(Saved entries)
- - -

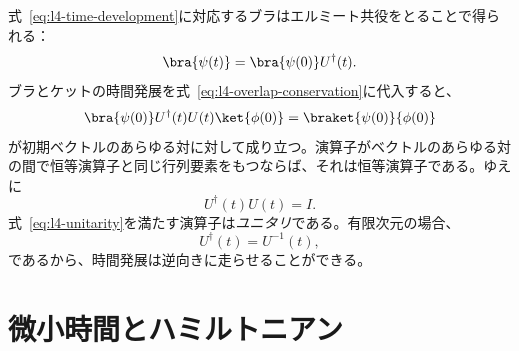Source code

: 式~\eqref{eq:l4-time-development}に対応するブラはエルミート共役をとることで得られる：
\begin{equation}
\bra{\psi(t)}=\bra{\psi(0)}U^\dagger(t).
\end{equation}
ブラとケットの時間発展を式~\eqref{eq:l4-overlap-conservation}に代入すると、
\begin{equation}
\bra{\psi(0)}U^\dagger(t)U(t)\ket{\phi(0)}
=
\braket{\psi(0)}{\phi(0)}
\end{equation}
が初期ベクトルのあらゆる対に対して成り立つ。演算子がベクトルのあらゆる対の間で恒等演算子と同じ行列要素をもつならば、それは恒等演算子である。ゆえに
\begin{equation}
U^\dagger(t)U(t)=I.
\label{eq:l4-unitarity}
\end{equation}
式~\eqref{eq:l4-unitarity}を満たす演算子は\emph{ユニタリ}である。有限次元の場合、
\begin{equation}
U^\dagger(t)=U^{-1}(t),
\end{equation}
であるから、時間発展は逆向きに走らせることができる。

\begin{classroomqa}
\end{classroomqa}

\begin{classroomqa}
\end{classroomqa}

\section{微小時間とハミルトニアン}

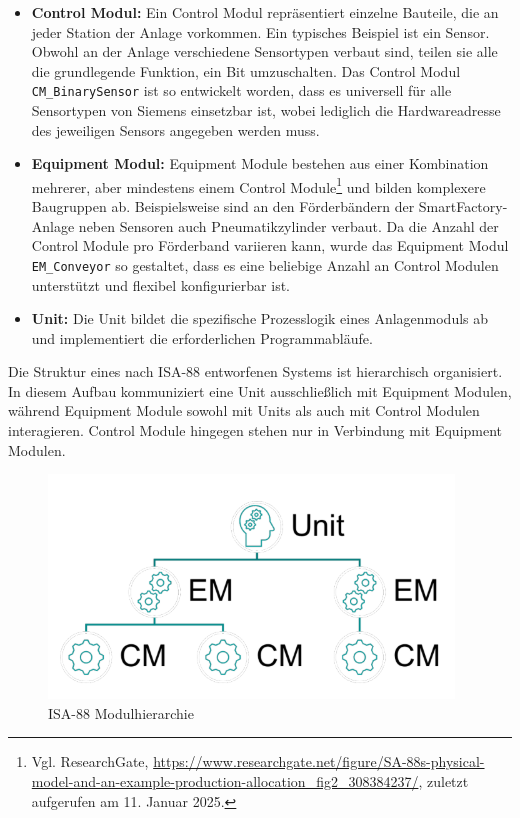 \sloppy
\begin{itemize}
    \item \textbf{Control Modul:} Ein Control Modul repräsentiert einzelne Bauteile, die an jeder Station der Anlage
    vorkommen. Ein typisches Beispiel ist ein Sensor. Obwohl an der Anlage verschiedene Sensortypen verbaut sind, teilen 
    sie alle die grundlegende Funktion, ein Bit umzuschalten. Das Control Modul \texttt{CM\_BinarySensor} ist so entwickelt 
    worden, dass es universell für alle Sensortypen von Siemens einsetzbar ist, wobei lediglich die Hardwareadresse des jeweiligen 
    Sensors angegeben werden muss.

    \item \textbf{Equipment Modul:} Equipment Module bestehen aus einer Kombination mehrerer, aber mindestens einem Control Module\footnote{Vgl. ResearchGate, \url{https://www.researchgate.net/figure/SA-88s-physical-model-and-an-example-production-allocation_fig2_308384237/}, zuletzt aufgerufen am 11. Januar 2025.}
    und bilden komplexere Baugruppen ab. Beispielsweise sind an den Förderbändern der SmartFactory-Anlage neben Sensoren auch 
    Pneumatikzylinder verbaut. Da die Anzahl der Control Module pro Förderband variieren kann, wurde das Equipment Modul 
    \texttt{EM\_Conveyor} so gestaltet, dass es eine beliebige Anzahl an Control Modulen unterstützt und flexibel 
    konfigurierbar ist.

    \item \textbf{Unit:} Die Unit bildet die spezifische Prozesslogik eines Anlagenmoduls ab und implementiert die 
    erforderlichen Programmabläufe.
\end{itemize}

Die Struktur eines nach ISA-88 entworfenen Systems ist hierarchisch organisiert. In diesem Aufbau kommuniziert eine Unit 
ausschließlich mit Equipment Modulen, während Equipment Module sowohl mit Units als auch mit Control Modulen interagieren. 
Control Module hingegen stehen nur in Verbindung mit Equipment Modulen.

\begin{figure}[h!]
    \centering
    \includegraphics*{figures/Screenshot 2025-01-03 201917.png}
    \caption{ISA-88 Modulhierarchie\cite{siemens2022}} %
    \label{fig:isa88-modulhierarchie} %
\end{figure}
\FloatBarrier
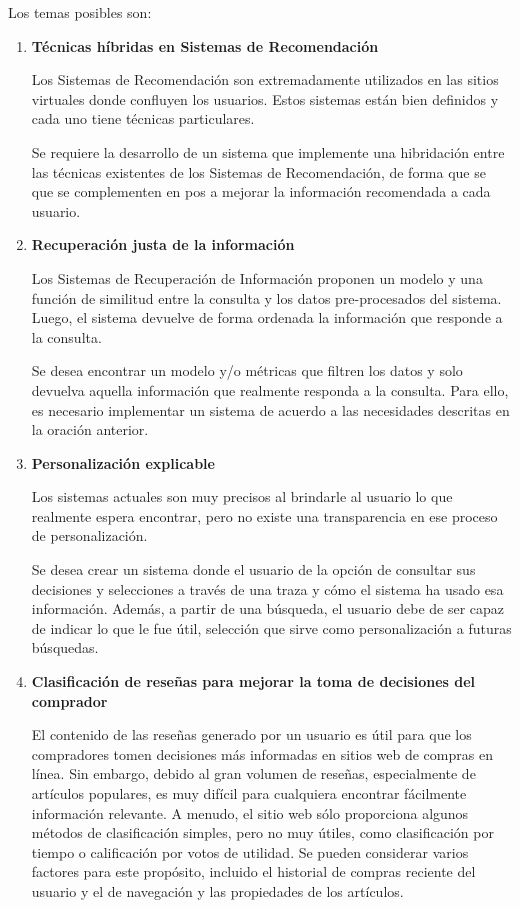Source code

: \documentclass[10pt]{article}
\begin{document}
		Los temas posibles son:
		\begin{enumerate}
			
			\item \textbf{Técnicas híbridas en Sistemas de Recomendación} 
			
			Los Sistemas de Recomendación son extremadamente utilizados en las sitios virtuales donde confluyen los usuarios. Estos sistemas están bien definidos y cada uno tiene técnicas particulares. 
			
			Se requiere la desarrollo de un sistema que implemente una hibridación entre las técnicas existentes de los Sistemas de Recomendación, de forma que se que se complementen en pos a mejorar la información recomendada a cada usuario. 
			
			\item \textbf{Recuperación justa de la información} 
			
			Los Sistemas de Recuperación de Información proponen un modelo y una función de similitud entre la consulta y los datos pre-procesados del sistema. Luego, el sistema devuelve de forma ordenada la información que responde a la consulta. 
			
			Se desea encontrar un modelo y/o métricas que filtren los datos y solo devuelva aquella información que realmente responda a la consulta. Para ello, es necesario implementar un sistema de acuerdo a las necesidades descritas en la oración anterior.
			
			\item \textbf{Personalización explicable} 
			
			Los sistemas actuales son muy precisos al brindarle al usuario lo que realmente espera encontrar, pero no existe una transparencia en ese proceso de personalización. 
			
			Se desea crear un sistema donde el usuario de la opción de consultar sus decisiones y selecciones a través de una traza y cómo el sistema ha usado esa información. Además, a partir de una búsqueda, el usuario debe de ser capaz de indicar lo que le fue útil, selección que sirve como personalización a futuras búsquedas.
			
			\item \textbf{Clasificación de reseñas para mejorar la toma de decisiones del comprador} 
			
			El contenido de las reseñas generado por un usuario es útil para que los compradores tomen decisiones más informadas en sitios web de compras en línea. Sin embargo, debido al gran volumen de reseñas, especialmente de artículos populares, es muy difícil para cualquiera encontrar fácilmente información relevante. A menudo, el sitio web sólo proporciona algunos métodos de clasificación simples, pero no muy útiles, como clasificación por tiempo o calificación por votos de utilidad. Se pueden considerar varios factores para este propósito, incluido el historial de compras reciente del usuario y el de navegación y las propiedades de los artículos. 
			

\end{enumerate}
\end{document}
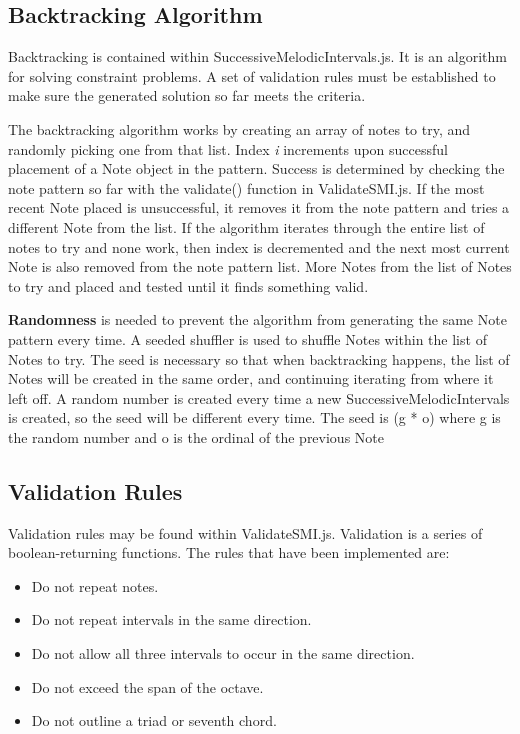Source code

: \documentclass{article}
\begin{document}
\subsection{Backtracking Algorithm}
Backtracking is contained within SuccessiveMelodicIntervals.js. It is an algorithm for solving constraint problems. A set of validation rules must be established to make sure the generated solution so far meets the criteria. 

The backtracking algorithm works by creating an array of notes to try, and randomly picking one from that list. Index \textit{i} increments upon successful placement of a Note object in the pattern. Success is determined by checking the note pattern so far with the validate() function in ValidateSMI.js. If the most recent Note placed is unsuccessful, it removes it from the note pattern and tries a different Note from the list. If the algorithm iterates through the entire list of notes to try and none work, then index is decremented and the next most current Note is also removed from the note pattern list. More Notes from the list of Notes to try and placed and tested until it finds something valid.

\textbf{Randomness} is needed to prevent the algorithm from generating the same Note pattern every time. A seeded shuffler is used to shuffle Notes within the list of Notes to try. The seed is necessary so that when backtracking happens, the list of Notes will be created in the same order, and continuing iterating from where it left off. A  random number is created every time a new SuccessiveMelodicIntervals is created, so the seed will be different every time. The seed is (g * o) where g is the random number and o is the ordinal of the previous Note
\subsection{Validation Rules}
Validation rules may be found within ValidateSMI.js. Validation is a series of boolean-returning functions. The rules that have been implemented are:
\begin{itemize}
    \item Do not repeat notes.
    \item Do not repeat intervals in the same direction.
    \item Do not allow all three intervals to occur in the same direction.
    \item Do not exceed the span of the octave.
    \item Do not outline a triad or seventh chord.
\end{itemize}
\end{document}
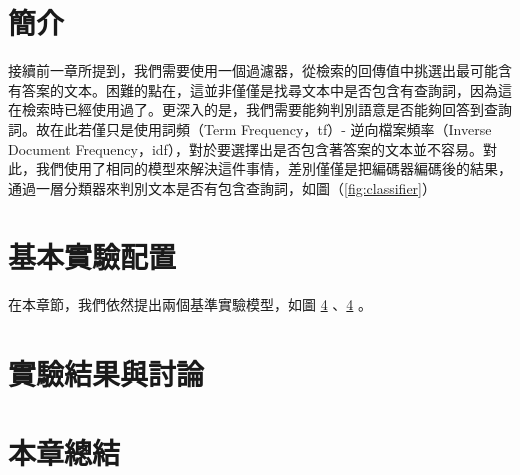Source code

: \section{簡介}
接續前一章所提到，我們需要使用一個過濾器，從檢索的回傳值中挑選出最可能含有答案的文本。困難的點在，這並非僅僅是找尋文本中是否包含有查詢詞，因為這在檢索時已經使用過了。更深入的是，我們需要能夠判別語意是否能夠回答到查詢詞。故在此若僅只是使用詞頻（Term Frequency，tf）- 逆向檔案頻率（Inverse Document Frequency，idf），對於要選擇出是否包含著答案的文本並不容易。對此，我們使用了相同的模型來解決這件事情，差別僅僅是把編碼器編碼後的結果，通過一層分類器來判別文本是否有包含查詢詞，如圖（\ref{fig:classifier}）%

\section{基本實驗配置}
在本章節，我們依然提出兩個基準實驗模型，如圖 \ref{} 、\ref{} 。
\section{實驗結果與討論}
\section{本章總結}

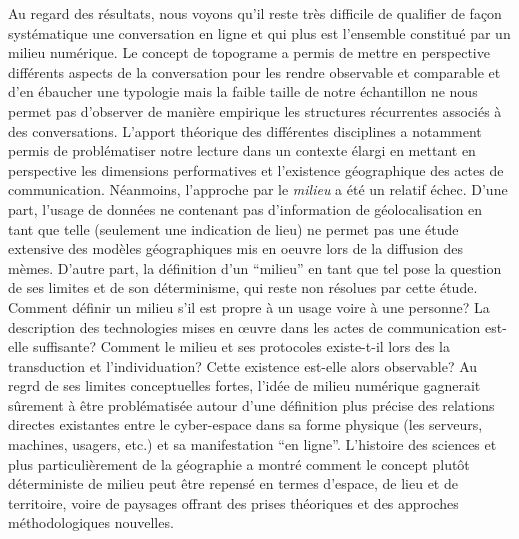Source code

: Au regard des r\'esultats, nous voyons qu{\textquoteright}il reste tr\`es difficile de qualifier de fa\c{c}on syst\'ematique une conversation en ligne et qui plus est l{\textquoteright}ensemble constitu\'e par un milieu num\'erique. Le concept de topograme a permis de mettre en perspective diff\'erents aspects de la conversation pour les rendre observable et comparable et d{\textquoteright}en \'ebaucher une typologie mais la faible taille de notre \'echantillon ne nous permet pas d{\textquoteright}observer de mani\`ere empirique les structures r\'ecurrentes associ\'es \`a des conversations. L{\textquoteright}apport th\'eorique des diff\'erentes disciplines a notamment permis de probl\'ematiser notre lecture dans un contexte \'elargi en mettant en perspective les dimensions performatives et l{\textquoteright}existence g\'eographique des actes de communication. N\'eanmoins, l{\textquoteright}approche par le \textit{milieu} a \'et\'e un relatif \'echec. D{\textquoteright}une part, l{\textquoteright}usage de donn\'ees ne contenant pas d{\textquoteright}information de g\'eolocalisation en tant que telle (seulement une indication de lieu) ne permet pas une \'etude extensive des mod\`eles g\'eographiques mis en oeuvre lors de la diffusion des m\`emes. D{\textquoteright}autre part, la d\'efinition d{\textquoteright}un {\textquotedblleft}milieu{\textquotedblright} en tant que tel pose la question de ses limites et de son d\'eterminisme, qui reste non r\'esolues par cette \'etude. Comment d\'efinir un milieu s{\textquoteright}il est propre \`a un usage voire \`a une personne? La description des technologies mises en {\oe}uvre dans les actes de communication est-elle suffisante? Comment le milieu et ses protocoles existe-t-il lors des la transduction et l{\textquoteright}individuation? Cette existence est-elle alors observable? Au regrd de ses limites conceptuelles fortes, l{\textquoteright}id\'ee de milieu num\'erique gagnerait s\^urement \`a \^etre probl\'ematis\'ee autour d{\textquoteright}une d\'efinition plus pr\'ecise des relations directes existantes entre le cyber-espace dans sa forme physique (les serveurs, machines, usagers, etc.) et sa manifestation {\textquotedblleft}en ligne{\textquotedblright}. L{\textquoteright}histoire des sciences et plus particuli\`erement de la g\'eographie a montr\'e comment le concept plut\^ot d\'eterministe de milieu peut \^etre repens\'e en termes d{\textquoteright}espace, de lieu et de territoire, voire de paysages offrant des prises th\'eoriques et des approches m\'ethodologiques nouvelles.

- - -

▶ _Task to complete_
Which of the lines in the data hold the string "alle"? Report each of them by copying it.

▶ _Exercise response_
    sie alle die grundlegende Funktion, ein Bit umzuschalten. Das Control Modul \texttt{CM\_BinarySensor} ist so entwickelt 
    worden, dass es universell für alle Sensortypen von Siemens einsetzbar ist, wobei lediglich die Hardwareadresse des jeweiligen 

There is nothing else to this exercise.